# taz.de -- UN-Resettlement-Programm: Flüchtling erster Klasse
       
       > Emanuel Sebatutsi Gatoni saß nach dem Libyenkrieg mit Tausenden
       > Afrikanern in einem Lager in Tunesien fest. Nun darf er ein neues Leben
       > beginnen – in Europa.
       
 (IMG) Bild: „Ich muss auch die neue Kultur lernen.“ Emanuel Sebatutsi Gatoni im Speisesaal des Übergangslagers Friedland.
       
       RAS AJDIR/FRIEDLAND/BERLIN taz | Die Hitze duldet nichts neben sich, sie
       vertreibt jeden Gedanken an etwas anderes.
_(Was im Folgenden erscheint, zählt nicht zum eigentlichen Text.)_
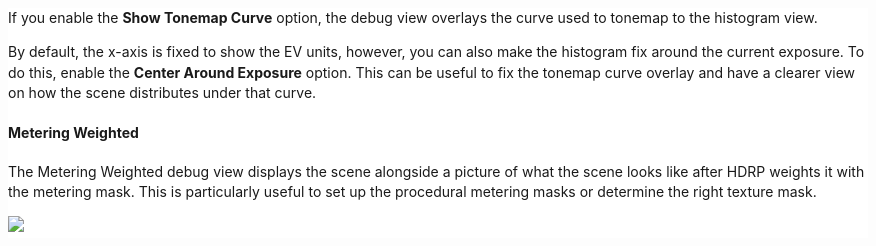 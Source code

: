 If you enable the **Show Tonemap Curve** option, the debug view overlays the curve used to tonemap to the histogram view.

By default, the x-axis is fixed to show the EV units, however, you can also make the histogram fix around the current exposure. To do this, enable the **Center Around Exposure** option. This can be useful to fix the tonemap curve overlay and have a clearer view on how the scene distributes under that curve.

#### Metering Weighted

The Metering Weighted debug view displays the scene alongside a picture of what the scene looks like after HDRP weights it with the metering mask. This is particularly useful to set up the procedural metering masks or determine the right texture mask.

![](Images/Override-Exposure6.png) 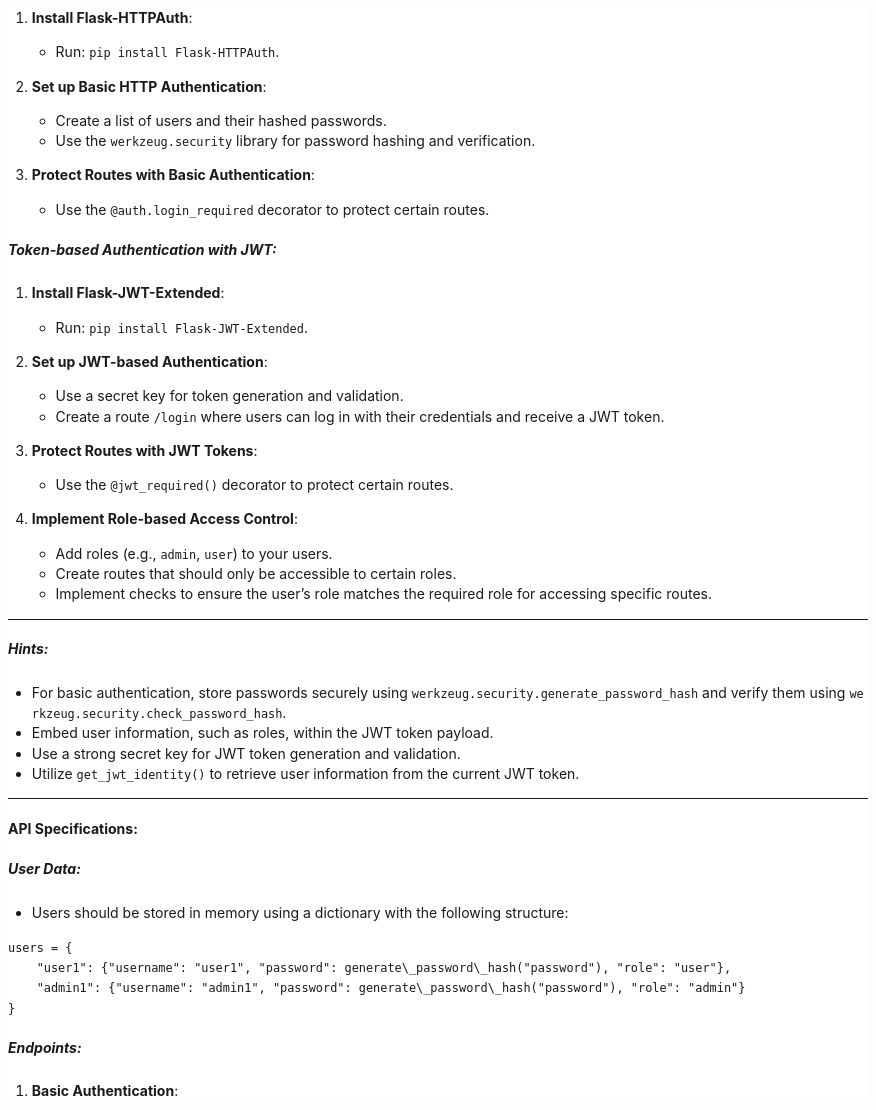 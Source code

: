 1.  **Install Flask-HTTPAuth**:

    *   Run: `pip install Flask-HTTPAuth`.
2.  **Set up Basic HTTP Authentication**:

    *   Create a list of users and their hashed passwords.
    *   Use the `werkzeug.security` library for password hashing and verification.
3.  **Protect Routes with Basic Authentication**:

    *   Use the `@auth.login_required` decorator to protect certain routes.

##### Token-based Authentication with JWT:

1.  **Install Flask-JWT-Extended**:

    *   Run: `pip install Flask-JWT-Extended`.
2.  **Set up JWT-based Authentication**:

    *   Use a secret key for token generation and validation.
    *   Create a route `/login` where users can log in with their credentials and receive a JWT token.
3.  **Protect Routes with JWT Tokens**:

    *   Use the `@jwt_required()` decorator to protect certain routes.
4.  **Implement Role-based Access Control**:

    *   Add roles (e.g., `admin`, `user`) to your users.
    *   Create routes that should only be accessible to certain roles.
    *   Implement checks to ensure the user’s role matches the required role for accessing specific routes.

* * *

##### Hints:

*   For basic authentication, store passwords securely using `werkzeug.security.generate_password_hash` and verify them using `werkzeug.security.check_password_hash`.
*   Embed user information, such as roles, within the JWT token payload.
*   Use a strong secret key for JWT token generation and validation.
*   Utilize `get_jwt_identity()` to retrieve user information from the current JWT token.

* * *

#### API Specifications:

##### User Data:

*   Users should be stored in memory using a dictionary with the following structure:
```
users = {
    "user1": {"username": "user1", "password": generate\_password\_hash("password"), "role": "user"},
    "admin1": {"username": "admin1", "password": generate\_password\_hash("password"), "role": "admin"}
}
```
##### Endpoints:

1.  **Basic Authentication**:
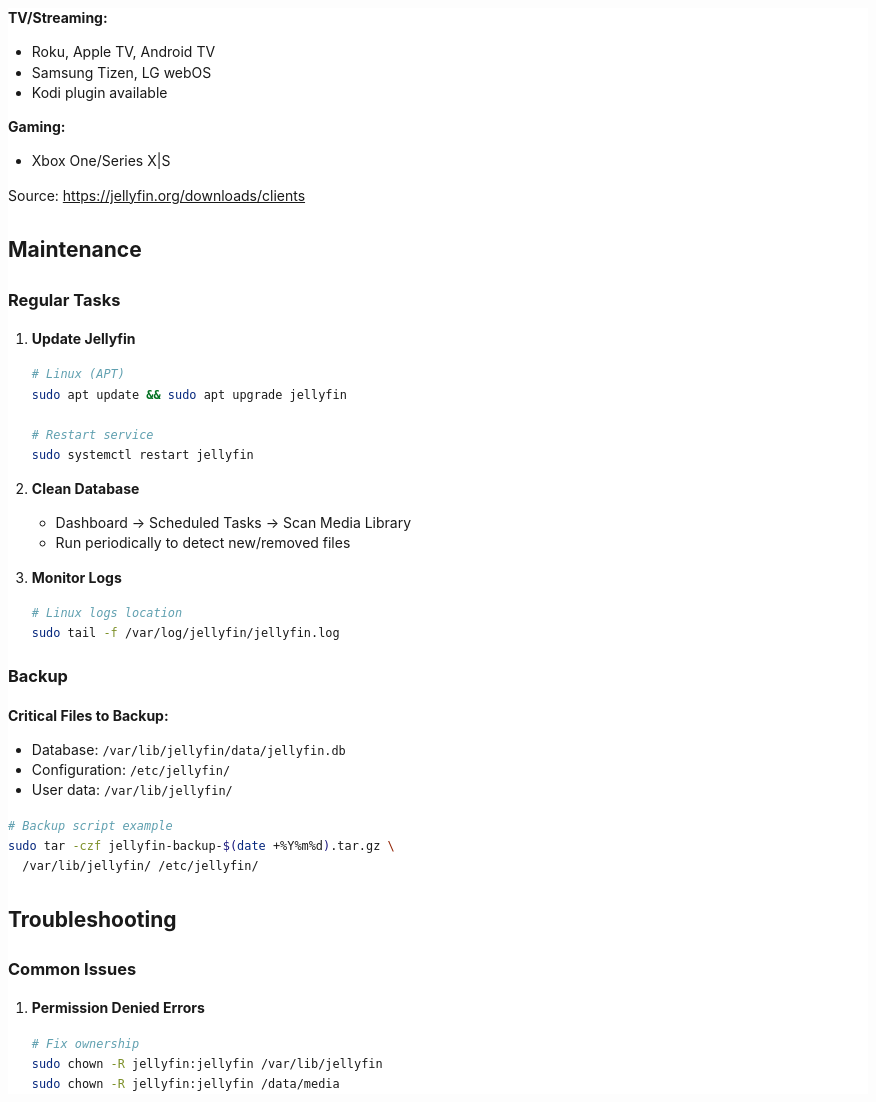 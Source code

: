 **TV/Streaming:**
- Roku, Apple TV, Android TV
- Samsung Tizen, LG webOS
- Kodi plugin available

**Gaming:**
- Xbox One/Series X|S

Source: https://jellyfin.org/downloads/clients

## Maintenance

### Regular Tasks

1. **Update Jellyfin**
   ```bash
   # Linux (APT)
   sudo apt update && sudo apt upgrade jellyfin
   
   # Restart service
   sudo systemctl restart jellyfin
   ```

2. **Clean Database**
   - Dashboard → Scheduled Tasks → Scan Media Library
   - Run periodically to detect new/removed files

3. **Monitor Logs**
   ```bash
   # Linux logs location
   sudo tail -f /var/log/jellyfin/jellyfin.log
   ```

### Backup

**Critical Files to Backup:**
- Database: `/var/lib/jellyfin/data/jellyfin.db`
- Configuration: `/etc/jellyfin/`
- User data: `/var/lib/jellyfin/`

```bash
# Backup script example
sudo tar -czf jellyfin-backup-$(date +%Y%m%d).tar.gz \
  /var/lib/jellyfin/ /etc/jellyfin/
```

## Troubleshooting

### Common Issues

1. **Permission Denied Errors**
   ```bash
   # Fix ownership
   sudo chown -R jellyfin:jellyfin /var/lib/jellyfin
   sudo chown -R jellyfin:jellyfin /data/media
   ```
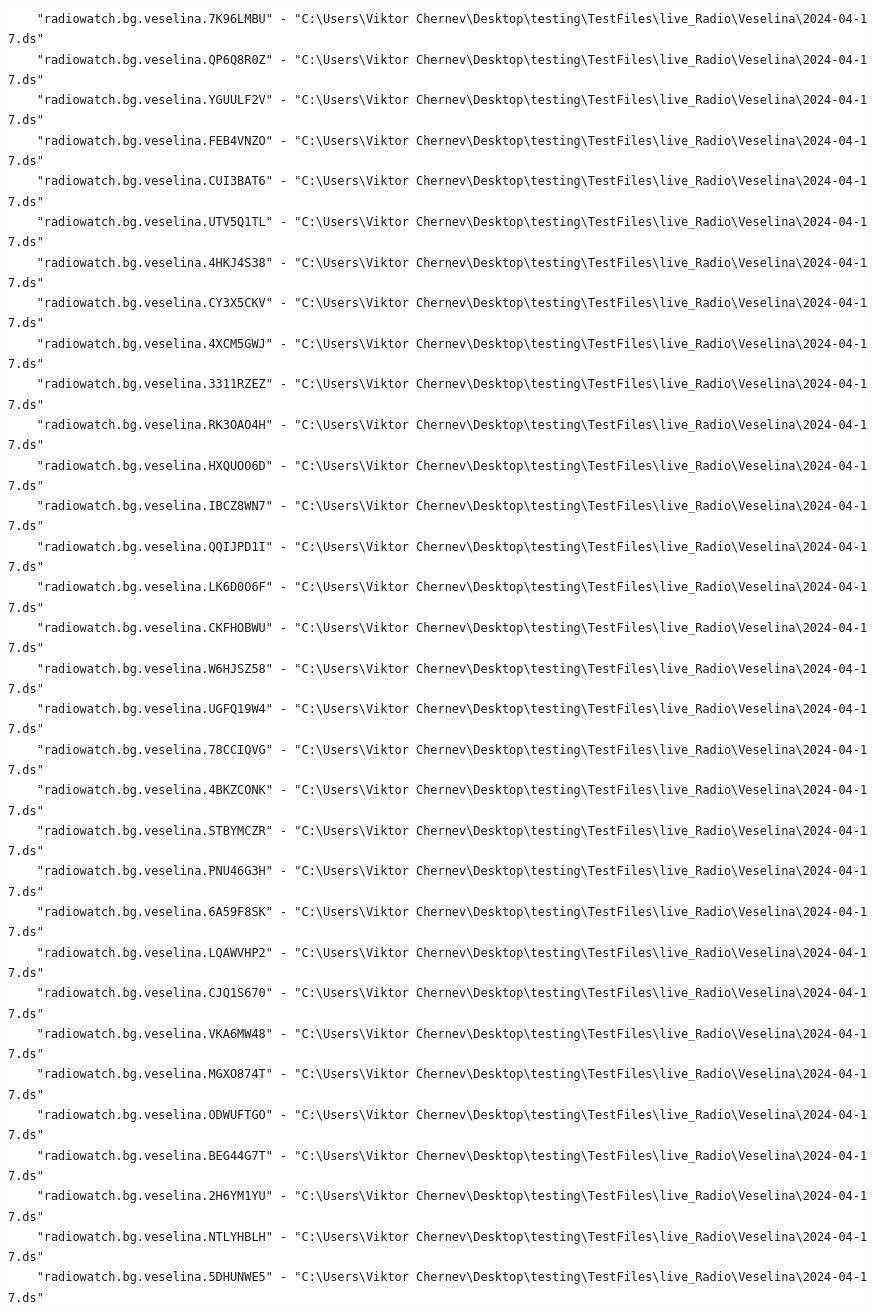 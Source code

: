         "radiowatch.bg.veselina.7K96LMBU" - "C:\Users\Viktor Chernev\Desktop\testing\TestFiles\live_Radio\Veselina\2024-04-17.ds"
        "radiowatch.bg.veselina.QP6Q8R0Z" - "C:\Users\Viktor Chernev\Desktop\testing\TestFiles\live_Radio\Veselina\2024-04-17.ds"
        "radiowatch.bg.veselina.YGUULF2V" - "C:\Users\Viktor Chernev\Desktop\testing\TestFiles\live_Radio\Veselina\2024-04-17.ds"
        "radiowatch.bg.veselina.FEB4VNZO" - "C:\Users\Viktor Chernev\Desktop\testing\TestFiles\live_Radio\Veselina\2024-04-17.ds"
        "radiowatch.bg.veselina.CUI3BAT6" - "C:\Users\Viktor Chernev\Desktop\testing\TestFiles\live_Radio\Veselina\2024-04-17.ds"
        "radiowatch.bg.veselina.UTV5Q1TL" - "C:\Users\Viktor Chernev\Desktop\testing\TestFiles\live_Radio\Veselina\2024-04-17.ds"
        "radiowatch.bg.veselina.4HKJ4S38" - "C:\Users\Viktor Chernev\Desktop\testing\TestFiles\live_Radio\Veselina\2024-04-17.ds"
        "radiowatch.bg.veselina.CY3X5CKV" - "C:\Users\Viktor Chernev\Desktop\testing\TestFiles\live_Radio\Veselina\2024-04-17.ds"
        "radiowatch.bg.veselina.4XCM5GWJ" - "C:\Users\Viktor Chernev\Desktop\testing\TestFiles\live_Radio\Veselina\2024-04-17.ds"
        "radiowatch.bg.veselina.3311RZEZ" - "C:\Users\Viktor Chernev\Desktop\testing\TestFiles\live_Radio\Veselina\2024-04-17.ds"
        "radiowatch.bg.veselina.RK3OAO4H" - "C:\Users\Viktor Chernev\Desktop\testing\TestFiles\live_Radio\Veselina\2024-04-17.ds"
        "radiowatch.bg.veselina.HXQUOO6D" - "C:\Users\Viktor Chernev\Desktop\testing\TestFiles\live_Radio\Veselina\2024-04-17.ds"
        "radiowatch.bg.veselina.IBCZ8WN7" - "C:\Users\Viktor Chernev\Desktop\testing\TestFiles\live_Radio\Veselina\2024-04-17.ds"
        "radiowatch.bg.veselina.QQIJPD1I" - "C:\Users\Viktor Chernev\Desktop\testing\TestFiles\live_Radio\Veselina\2024-04-17.ds"
        "radiowatch.bg.veselina.LK6D0O6F" - "C:\Users\Viktor Chernev\Desktop\testing\TestFiles\live_Radio\Veselina\2024-04-17.ds"
        "radiowatch.bg.veselina.CKFHOBWU" - "C:\Users\Viktor Chernev\Desktop\testing\TestFiles\live_Radio\Veselina\2024-04-17.ds"
        "radiowatch.bg.veselina.W6HJSZ58" - "C:\Users\Viktor Chernev\Desktop\testing\TestFiles\live_Radio\Veselina\2024-04-17.ds"
        "radiowatch.bg.veselina.UGFQ19W4" - "C:\Users\Viktor Chernev\Desktop\testing\TestFiles\live_Radio\Veselina\2024-04-17.ds"
        "radiowatch.bg.veselina.78CCIQVG" - "C:\Users\Viktor Chernev\Desktop\testing\TestFiles\live_Radio\Veselina\2024-04-17.ds"
        "radiowatch.bg.veselina.4BKZCONK" - "C:\Users\Viktor Chernev\Desktop\testing\TestFiles\live_Radio\Veselina\2024-04-17.ds"
        "radiowatch.bg.veselina.STBYMCZR" - "C:\Users\Viktor Chernev\Desktop\testing\TestFiles\live_Radio\Veselina\2024-04-17.ds"
        "radiowatch.bg.veselina.PNU46G3H" - "C:\Users\Viktor Chernev\Desktop\testing\TestFiles\live_Radio\Veselina\2024-04-17.ds"
        "radiowatch.bg.veselina.6A59F8SK" - "C:\Users\Viktor Chernev\Desktop\testing\TestFiles\live_Radio\Veselina\2024-04-17.ds"
        "radiowatch.bg.veselina.LQAWVHP2" - "C:\Users\Viktor Chernev\Desktop\testing\TestFiles\live_Radio\Veselina\2024-04-17.ds"
        "radiowatch.bg.veselina.CJQ1S670" - "C:\Users\Viktor Chernev\Desktop\testing\TestFiles\live_Radio\Veselina\2024-04-17.ds"
        "radiowatch.bg.veselina.VKA6MW48" - "C:\Users\Viktor Chernev\Desktop\testing\TestFiles\live_Radio\Veselina\2024-04-17.ds"
        "radiowatch.bg.veselina.MGXO874T" - "C:\Users\Viktor Chernev\Desktop\testing\TestFiles\live_Radio\Veselina\2024-04-17.ds"
        "radiowatch.bg.veselina.ODWUFTGO" - "C:\Users\Viktor Chernev\Desktop\testing\TestFiles\live_Radio\Veselina\2024-04-17.ds"
        "radiowatch.bg.veselina.BEG44G7T" - "C:\Users\Viktor Chernev\Desktop\testing\TestFiles\live_Radio\Veselina\2024-04-17.ds"
        "radiowatch.bg.veselina.2H6YM1YU" - "C:\Users\Viktor Chernev\Desktop\testing\TestFiles\live_Radio\Veselina\2024-04-17.ds"
        "radiowatch.bg.veselina.NTLYHBLH" - "C:\Users\Viktor Chernev\Desktop\testing\TestFiles\live_Radio\Veselina\2024-04-17.ds"
        "radiowatch.bg.veselina.5DHUNWE5" - "C:\Users\Viktor Chernev\Desktop\testing\TestFiles\live_Radio\Veselina\2024-04-17.ds" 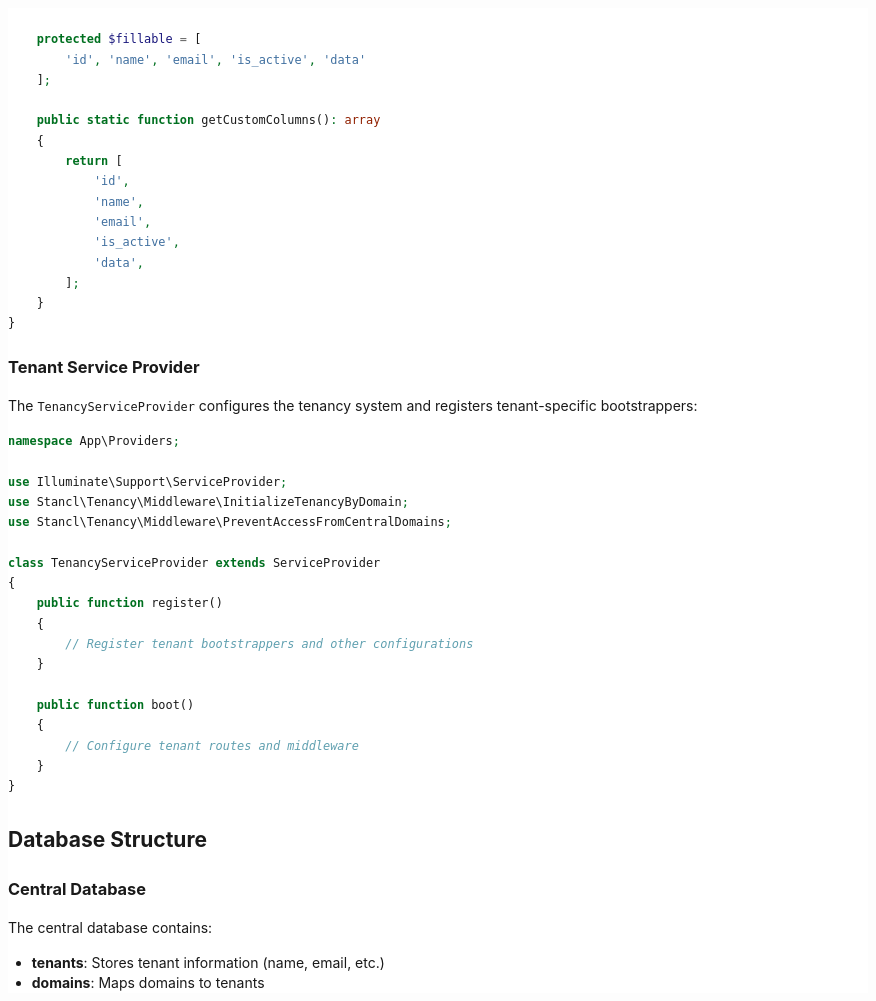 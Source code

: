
 ```php

    protected $fillable = [
        'id', 'name', 'email', 'is_active', 'data'
    ];

    public static function getCustomColumns(): array
    {
        return [
            'id',
            'name',
            'email',
            'is_active',
            'data',
        ];
    }
}
```

### Tenant Service Provider

The `TenancyServiceProvider` configures the tenancy system and registers tenant-specific bootstrappers:

```php
namespace App\Providers;

use Illuminate\Support\ServiceProvider;
use Stancl\Tenancy\Middleware\InitializeTenancyByDomain;
use Stancl\Tenancy\Middleware\PreventAccessFromCentralDomains;

class TenancyServiceProvider extends ServiceProvider
{
    public function register()
    {
        // Register tenant bootstrappers and other configurations
    }

    public function boot()
    {
        // Configure tenant routes and middleware
    }
}
```

## Database Structure

### Central Database

The central database contains:

- **tenants**: Stores tenant information (name, email, etc.)
- **domains**: Maps domains to tenants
Es ist acht Uhr früh an diesem
       Julimorgen, und der Körper klebt. Ein Plastiktisch, ein Teppich, eine
       Matratze; seit 494 Tagen lebt Emanuel Sebatutsi Gatoni im UN-Wüstenlager
       Choucha an der tunesisch-libyschen Grenze.
       
       Gatoni ist 40 Jahre alt, ausgebildeter Ökonom und stammt aus dem Ostkongo.
       Im Juni 2012 hatte er das erste Mal Besuch aus Deutschland. Drei Beamte des
       Nürnberger Bundesamtes für Flucht und Migration (BAMF) riefen den schmalen,
       hochgewachsenen Mann in ein Zelt. „Wo kommst du her? Was hast du gelernt?“,
       fragen sie. Gatoni berichtet: Dass er 2007 aus dem Kongo geflohen ist. Dass
       seine Frau im Krieg starb. Dass er seine Kinder in Ruanda lassen musste.
       Stationen einer Flucht, die über Darfur nach Libyen führte, wo er als
       Englischlehrer arbeitete, bis auch dort der Krieg ausbrach.
       
       Am Ende des Interviews geben ihm die Deutschen eine Liste, auf der 150
       internationale Terrorgruppen stehen. „Ich sollte ankreuzen, ob ich schon
       mal mit einer von ihnen zu tun hatte.“ Gatoni macht 150 Kreuze bei „Nein“.
       
       Rund 700.000 Menschen sind in den ersten Wochen des Aufstands gegen
       Exdiktator Gaddafi über den Grenzübergang Ras Ajdir nach Tunesien geflohen,
       Hilfsorganisationen hatten dort das Lager Choucha errichtet. Verwundete
       wurden dort behandelt, viele Flüchtlinge in ihre Heimatländer ausgeflogen.
       
       ## Bodensatz des Arabischen Frühlings
       
       Übrig blieben die Menschen aus Krisenregionen wie Darfur, Somalia oder
       Kongo. Ihre Länder gelten als zu gefährlich für eine Rückkehr. Tunesien
       will sie nicht, nach Libyen können sie nicht: „Die Lage für Schwarze ist
       dort sehr gefährlich“, sagt Gatoni. Sie gelten entweder als Exsöldner
       Gaddafis oder als „Illegale“. Und so blieben über 4.000 von ihnen in
       Choucha zurück, wie ein Bodensatz des Arabischen Frühlings.
       
       „Aber hier gibt es nichts für uns, wir müssen weg von hier“, sagt Gatoni.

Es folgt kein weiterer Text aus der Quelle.